This dataset contains the sales for different products by month and region. The raw dataset is untidy due to its wide format, providing different columns by month. If new data were to be entered we would need to alter its structure to add more months. Additionally in its current format we would need to give further consideration when adding data after a full year has passed and we begin to repeat months.
First we pull in the data in from its CSV file.
library(tidyverse)
## ── Attaching core tidyverse packages ──────────────────────── tidyverse 2.0.0 ──
## ✔ dplyr 1.1.4 ✔ readr 2.1.5
## ✔ forcats 1.0.0 ✔ stringr 1.5.1
## ✔ ggplot2 3.5.1 ✔ tibble 3.2.1
## ✔ lubridate 1.9.4 ✔ tidyr 1.3.1
## ✔ purrr 1.0.2
## ── Conflicts ────────────────────────────────────────── tidyverse_conflicts() ──
## ✖ dplyr::filter() masks stats::filter()
## ✖ dplyr::lag() masks stats::lag()
## ℹ Use the conflicted package (<http://conflicted.r-lib.org/>) to force all conflicts to become errors
library(dplyr)
sales_raw <- read.csv("https://raw.githubusercontent.com/william-forero/Data-607/refs/heads/main/product_sales_by_month.csv",
check.names = FALSE)
head(sales_raw)
## Product Name Region Jan Sales Feb Sales Mar Sales Apr Sales May Sales
## 1 Product A North 100 110 120 130 140
## 2 Product A South 200 210 220 230 240
## 3 Product A East 300 310 320 330 340
## 4 Product B North 150 160 170 180 190
## 5 Product B South 250 260 270 280 290
## 6 Product B East 350 360 370 380 390
## Jun Sales
## 1 150
## 2 250
## 3 350
## 4 200
## 5 300
## 6 400
We can pivot this longer to move the months into rows.
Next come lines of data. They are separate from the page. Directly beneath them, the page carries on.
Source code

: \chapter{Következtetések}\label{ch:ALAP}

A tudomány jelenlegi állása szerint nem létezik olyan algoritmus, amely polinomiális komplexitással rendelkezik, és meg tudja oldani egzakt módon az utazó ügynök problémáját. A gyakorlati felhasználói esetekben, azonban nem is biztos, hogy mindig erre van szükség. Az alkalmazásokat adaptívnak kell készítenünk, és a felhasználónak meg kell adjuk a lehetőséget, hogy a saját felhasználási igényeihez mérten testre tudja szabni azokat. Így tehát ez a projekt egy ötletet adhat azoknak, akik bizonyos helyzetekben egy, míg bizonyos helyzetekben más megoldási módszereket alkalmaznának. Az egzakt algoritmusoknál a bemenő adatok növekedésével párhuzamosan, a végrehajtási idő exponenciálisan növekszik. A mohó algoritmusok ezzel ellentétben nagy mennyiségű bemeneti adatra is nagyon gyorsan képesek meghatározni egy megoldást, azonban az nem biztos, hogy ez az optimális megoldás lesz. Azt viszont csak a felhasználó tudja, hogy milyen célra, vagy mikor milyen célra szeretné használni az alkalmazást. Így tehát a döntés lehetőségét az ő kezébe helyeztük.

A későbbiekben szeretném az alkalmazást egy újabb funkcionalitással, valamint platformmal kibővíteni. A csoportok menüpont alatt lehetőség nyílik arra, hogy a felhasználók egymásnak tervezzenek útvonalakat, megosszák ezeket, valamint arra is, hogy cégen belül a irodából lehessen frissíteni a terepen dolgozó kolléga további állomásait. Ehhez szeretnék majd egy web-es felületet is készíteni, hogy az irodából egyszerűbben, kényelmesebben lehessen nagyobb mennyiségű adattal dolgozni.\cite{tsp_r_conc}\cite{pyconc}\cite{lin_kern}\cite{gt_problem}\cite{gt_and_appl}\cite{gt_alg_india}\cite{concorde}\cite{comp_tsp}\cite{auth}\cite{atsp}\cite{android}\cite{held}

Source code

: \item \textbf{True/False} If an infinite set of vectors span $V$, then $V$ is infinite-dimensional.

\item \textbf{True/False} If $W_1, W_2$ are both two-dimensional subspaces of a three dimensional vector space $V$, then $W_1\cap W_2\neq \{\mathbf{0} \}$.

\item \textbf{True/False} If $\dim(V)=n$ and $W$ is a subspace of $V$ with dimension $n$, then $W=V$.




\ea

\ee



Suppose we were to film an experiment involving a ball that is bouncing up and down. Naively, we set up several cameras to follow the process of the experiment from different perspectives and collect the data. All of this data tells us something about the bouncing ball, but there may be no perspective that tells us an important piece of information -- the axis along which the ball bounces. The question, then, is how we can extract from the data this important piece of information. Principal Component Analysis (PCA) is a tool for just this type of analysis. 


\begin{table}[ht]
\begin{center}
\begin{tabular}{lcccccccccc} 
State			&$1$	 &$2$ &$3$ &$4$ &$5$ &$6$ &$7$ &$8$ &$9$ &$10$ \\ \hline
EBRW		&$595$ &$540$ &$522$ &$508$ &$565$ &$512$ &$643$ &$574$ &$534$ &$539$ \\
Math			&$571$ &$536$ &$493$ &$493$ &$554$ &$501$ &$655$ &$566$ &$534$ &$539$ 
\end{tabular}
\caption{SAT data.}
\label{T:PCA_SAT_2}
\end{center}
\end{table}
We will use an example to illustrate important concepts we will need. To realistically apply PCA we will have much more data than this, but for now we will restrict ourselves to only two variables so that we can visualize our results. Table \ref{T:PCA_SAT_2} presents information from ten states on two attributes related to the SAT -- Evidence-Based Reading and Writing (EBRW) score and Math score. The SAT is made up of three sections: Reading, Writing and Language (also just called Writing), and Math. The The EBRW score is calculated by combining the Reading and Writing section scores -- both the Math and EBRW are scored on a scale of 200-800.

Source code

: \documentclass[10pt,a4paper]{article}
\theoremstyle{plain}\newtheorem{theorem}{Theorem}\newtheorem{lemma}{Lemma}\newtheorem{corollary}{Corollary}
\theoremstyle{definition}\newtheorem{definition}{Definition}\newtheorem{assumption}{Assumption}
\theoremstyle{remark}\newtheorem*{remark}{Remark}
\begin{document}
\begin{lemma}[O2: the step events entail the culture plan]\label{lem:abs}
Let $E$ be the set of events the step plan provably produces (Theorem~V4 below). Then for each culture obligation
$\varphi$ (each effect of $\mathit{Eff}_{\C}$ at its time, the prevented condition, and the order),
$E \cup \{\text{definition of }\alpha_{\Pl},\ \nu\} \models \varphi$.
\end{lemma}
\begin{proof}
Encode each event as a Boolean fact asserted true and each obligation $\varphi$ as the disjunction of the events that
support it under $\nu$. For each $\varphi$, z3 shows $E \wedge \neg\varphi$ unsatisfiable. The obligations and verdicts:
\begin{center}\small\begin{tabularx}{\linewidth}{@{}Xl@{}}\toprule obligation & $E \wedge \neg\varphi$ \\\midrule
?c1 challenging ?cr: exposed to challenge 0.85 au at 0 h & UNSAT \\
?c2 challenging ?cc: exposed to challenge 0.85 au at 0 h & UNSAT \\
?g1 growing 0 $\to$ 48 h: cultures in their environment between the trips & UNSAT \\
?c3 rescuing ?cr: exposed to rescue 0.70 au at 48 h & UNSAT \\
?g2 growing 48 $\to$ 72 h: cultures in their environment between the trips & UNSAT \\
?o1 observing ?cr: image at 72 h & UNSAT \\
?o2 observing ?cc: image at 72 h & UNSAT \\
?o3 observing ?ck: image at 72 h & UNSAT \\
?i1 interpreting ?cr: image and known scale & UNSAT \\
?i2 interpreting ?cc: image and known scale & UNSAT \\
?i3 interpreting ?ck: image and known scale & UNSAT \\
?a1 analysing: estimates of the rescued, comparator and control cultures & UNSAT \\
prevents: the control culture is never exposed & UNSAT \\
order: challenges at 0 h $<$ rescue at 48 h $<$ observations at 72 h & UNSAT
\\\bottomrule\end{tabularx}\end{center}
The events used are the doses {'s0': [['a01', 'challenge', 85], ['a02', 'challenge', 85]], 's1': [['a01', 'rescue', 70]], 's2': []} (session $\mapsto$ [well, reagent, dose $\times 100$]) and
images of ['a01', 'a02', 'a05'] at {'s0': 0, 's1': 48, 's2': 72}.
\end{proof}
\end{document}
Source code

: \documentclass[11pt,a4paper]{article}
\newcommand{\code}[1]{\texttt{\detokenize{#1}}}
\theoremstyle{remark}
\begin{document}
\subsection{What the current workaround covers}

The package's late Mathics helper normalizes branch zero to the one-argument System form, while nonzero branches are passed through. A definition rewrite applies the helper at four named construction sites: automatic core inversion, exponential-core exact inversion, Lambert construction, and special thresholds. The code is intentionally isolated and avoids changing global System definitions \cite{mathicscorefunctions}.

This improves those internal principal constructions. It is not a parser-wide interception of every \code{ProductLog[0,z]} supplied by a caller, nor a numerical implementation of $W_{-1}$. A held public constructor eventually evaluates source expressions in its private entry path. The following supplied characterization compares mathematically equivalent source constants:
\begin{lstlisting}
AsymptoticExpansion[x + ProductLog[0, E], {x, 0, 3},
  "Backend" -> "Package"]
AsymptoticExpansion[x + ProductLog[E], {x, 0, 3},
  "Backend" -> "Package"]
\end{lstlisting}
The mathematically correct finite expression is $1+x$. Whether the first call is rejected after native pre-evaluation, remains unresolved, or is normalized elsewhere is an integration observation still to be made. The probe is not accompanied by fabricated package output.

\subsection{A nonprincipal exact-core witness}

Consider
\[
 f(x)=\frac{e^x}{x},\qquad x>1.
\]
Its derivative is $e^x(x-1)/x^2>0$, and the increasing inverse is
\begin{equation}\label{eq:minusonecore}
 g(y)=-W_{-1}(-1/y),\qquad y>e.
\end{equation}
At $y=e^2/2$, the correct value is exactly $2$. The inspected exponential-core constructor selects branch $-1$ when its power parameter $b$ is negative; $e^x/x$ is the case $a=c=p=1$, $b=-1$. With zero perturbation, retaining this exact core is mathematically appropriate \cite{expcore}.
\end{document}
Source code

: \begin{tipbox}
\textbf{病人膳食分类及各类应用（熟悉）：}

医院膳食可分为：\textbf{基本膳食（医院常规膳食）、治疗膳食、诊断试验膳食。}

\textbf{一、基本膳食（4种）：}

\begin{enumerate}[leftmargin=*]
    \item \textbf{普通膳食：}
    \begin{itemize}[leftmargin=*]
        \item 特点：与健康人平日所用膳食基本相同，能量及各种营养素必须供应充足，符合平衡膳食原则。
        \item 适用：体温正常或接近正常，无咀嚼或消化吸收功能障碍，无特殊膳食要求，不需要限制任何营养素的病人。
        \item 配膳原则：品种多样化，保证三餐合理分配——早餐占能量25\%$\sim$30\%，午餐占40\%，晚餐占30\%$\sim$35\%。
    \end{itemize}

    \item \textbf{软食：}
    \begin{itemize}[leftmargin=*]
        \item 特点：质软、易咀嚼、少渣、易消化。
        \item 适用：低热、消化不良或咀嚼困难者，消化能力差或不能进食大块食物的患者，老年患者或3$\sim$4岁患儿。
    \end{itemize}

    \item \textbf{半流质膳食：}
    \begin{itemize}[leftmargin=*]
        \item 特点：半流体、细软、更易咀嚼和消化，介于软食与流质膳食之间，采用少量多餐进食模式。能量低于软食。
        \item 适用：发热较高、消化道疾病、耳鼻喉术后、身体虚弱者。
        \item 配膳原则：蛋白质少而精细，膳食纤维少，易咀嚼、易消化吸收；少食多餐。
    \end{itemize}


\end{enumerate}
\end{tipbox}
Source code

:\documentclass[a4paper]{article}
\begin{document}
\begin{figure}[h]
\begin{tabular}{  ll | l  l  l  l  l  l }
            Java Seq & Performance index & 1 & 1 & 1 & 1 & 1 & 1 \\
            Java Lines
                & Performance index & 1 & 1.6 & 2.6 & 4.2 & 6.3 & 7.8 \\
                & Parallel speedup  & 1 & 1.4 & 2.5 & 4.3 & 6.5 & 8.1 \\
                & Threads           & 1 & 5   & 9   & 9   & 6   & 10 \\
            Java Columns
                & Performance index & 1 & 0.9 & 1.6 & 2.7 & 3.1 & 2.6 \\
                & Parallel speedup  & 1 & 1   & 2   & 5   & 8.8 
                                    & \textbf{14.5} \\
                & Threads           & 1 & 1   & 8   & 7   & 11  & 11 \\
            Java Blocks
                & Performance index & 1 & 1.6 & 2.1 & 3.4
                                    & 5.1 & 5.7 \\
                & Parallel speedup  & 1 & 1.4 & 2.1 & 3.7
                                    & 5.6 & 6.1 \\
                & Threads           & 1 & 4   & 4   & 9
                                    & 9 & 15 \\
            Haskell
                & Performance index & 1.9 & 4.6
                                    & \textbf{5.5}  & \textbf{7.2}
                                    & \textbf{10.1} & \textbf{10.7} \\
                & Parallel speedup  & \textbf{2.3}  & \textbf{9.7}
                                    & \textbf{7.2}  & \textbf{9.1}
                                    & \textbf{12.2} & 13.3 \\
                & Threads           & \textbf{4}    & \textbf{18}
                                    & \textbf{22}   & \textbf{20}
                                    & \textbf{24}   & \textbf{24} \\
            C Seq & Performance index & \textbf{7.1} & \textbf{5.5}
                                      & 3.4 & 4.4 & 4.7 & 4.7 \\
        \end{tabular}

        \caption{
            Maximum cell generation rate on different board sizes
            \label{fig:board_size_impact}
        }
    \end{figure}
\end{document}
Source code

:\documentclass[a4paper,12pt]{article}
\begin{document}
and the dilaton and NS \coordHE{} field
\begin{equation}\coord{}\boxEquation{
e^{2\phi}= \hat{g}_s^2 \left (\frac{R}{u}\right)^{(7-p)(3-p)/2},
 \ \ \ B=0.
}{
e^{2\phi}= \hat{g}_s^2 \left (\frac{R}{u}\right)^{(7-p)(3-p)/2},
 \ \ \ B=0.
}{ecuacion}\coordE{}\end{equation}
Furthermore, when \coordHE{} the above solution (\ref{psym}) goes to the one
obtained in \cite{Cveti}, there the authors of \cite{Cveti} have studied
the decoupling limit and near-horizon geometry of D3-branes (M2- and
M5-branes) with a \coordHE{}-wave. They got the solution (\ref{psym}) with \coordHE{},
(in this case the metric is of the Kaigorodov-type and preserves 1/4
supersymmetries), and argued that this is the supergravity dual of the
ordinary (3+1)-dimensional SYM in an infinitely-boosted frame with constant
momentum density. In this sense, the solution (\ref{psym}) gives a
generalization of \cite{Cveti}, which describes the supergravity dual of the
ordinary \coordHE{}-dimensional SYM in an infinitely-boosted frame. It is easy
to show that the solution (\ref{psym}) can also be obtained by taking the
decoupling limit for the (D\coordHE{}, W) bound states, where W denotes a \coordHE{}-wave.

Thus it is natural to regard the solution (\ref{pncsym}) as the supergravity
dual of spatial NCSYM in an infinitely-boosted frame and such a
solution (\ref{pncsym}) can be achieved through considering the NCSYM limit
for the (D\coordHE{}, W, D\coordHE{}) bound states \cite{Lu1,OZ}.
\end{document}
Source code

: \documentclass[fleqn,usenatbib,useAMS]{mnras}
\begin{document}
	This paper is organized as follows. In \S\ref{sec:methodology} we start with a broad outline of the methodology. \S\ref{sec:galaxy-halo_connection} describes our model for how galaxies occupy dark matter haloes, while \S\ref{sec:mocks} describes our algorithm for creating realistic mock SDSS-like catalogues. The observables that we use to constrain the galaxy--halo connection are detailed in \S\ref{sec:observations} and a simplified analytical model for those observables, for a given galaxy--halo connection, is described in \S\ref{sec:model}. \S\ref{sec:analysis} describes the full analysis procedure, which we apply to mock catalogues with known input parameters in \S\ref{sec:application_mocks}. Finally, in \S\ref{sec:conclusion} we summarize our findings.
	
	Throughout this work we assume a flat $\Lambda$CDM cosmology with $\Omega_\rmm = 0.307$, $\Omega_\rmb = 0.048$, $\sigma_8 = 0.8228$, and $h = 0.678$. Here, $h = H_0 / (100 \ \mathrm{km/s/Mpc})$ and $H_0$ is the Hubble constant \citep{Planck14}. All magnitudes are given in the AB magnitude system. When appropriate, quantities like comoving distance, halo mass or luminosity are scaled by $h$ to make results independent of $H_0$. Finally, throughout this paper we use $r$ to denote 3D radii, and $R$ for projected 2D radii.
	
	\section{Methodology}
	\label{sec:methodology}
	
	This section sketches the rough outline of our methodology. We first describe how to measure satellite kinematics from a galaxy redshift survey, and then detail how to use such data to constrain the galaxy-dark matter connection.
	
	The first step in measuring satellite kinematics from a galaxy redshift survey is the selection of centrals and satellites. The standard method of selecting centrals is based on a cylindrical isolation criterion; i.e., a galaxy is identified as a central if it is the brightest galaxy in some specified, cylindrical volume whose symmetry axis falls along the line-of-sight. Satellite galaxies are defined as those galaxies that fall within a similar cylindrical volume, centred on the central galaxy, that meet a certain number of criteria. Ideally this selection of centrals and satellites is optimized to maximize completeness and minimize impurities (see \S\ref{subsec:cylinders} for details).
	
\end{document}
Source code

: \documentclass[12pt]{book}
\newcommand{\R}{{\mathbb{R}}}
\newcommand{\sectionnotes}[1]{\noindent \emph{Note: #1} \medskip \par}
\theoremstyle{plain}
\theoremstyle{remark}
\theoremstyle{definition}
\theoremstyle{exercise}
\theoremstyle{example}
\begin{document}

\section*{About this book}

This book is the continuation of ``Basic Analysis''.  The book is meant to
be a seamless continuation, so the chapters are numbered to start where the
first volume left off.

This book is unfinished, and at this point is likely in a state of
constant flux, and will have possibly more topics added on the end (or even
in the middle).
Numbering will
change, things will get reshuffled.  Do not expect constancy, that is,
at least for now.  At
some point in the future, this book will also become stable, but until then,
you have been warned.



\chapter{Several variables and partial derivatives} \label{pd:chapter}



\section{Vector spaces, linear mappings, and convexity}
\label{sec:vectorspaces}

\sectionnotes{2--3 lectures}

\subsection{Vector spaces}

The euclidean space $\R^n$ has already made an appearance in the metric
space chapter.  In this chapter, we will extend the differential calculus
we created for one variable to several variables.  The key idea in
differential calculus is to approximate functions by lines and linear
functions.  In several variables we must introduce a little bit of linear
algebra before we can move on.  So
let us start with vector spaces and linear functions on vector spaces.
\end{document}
sales_tidy <- pivot_longer(data = sales_raw,
cols = 3:last_col(),
names_to = "Month",
names_pattern = "(\\w+) Sales",
values_to = "Sales") |>
rename(Product_Name = `Product Name`)
head(sales_tidy)
## # A tibble: 6 × 4
## Product_Name Region Month Sales
## <chr> <chr> <chr> <int>
## 1 Product A North Jan 100
## 2 Product A North Feb 110
## 3 Product A North Mar 120
## 4 Product A North Apr 130
## 5 Product A North May 140
## 6 Product A North Jun 150
We now have a more manageable dataframe that we would be able to use when adding in new information without needing to constantly change its structure.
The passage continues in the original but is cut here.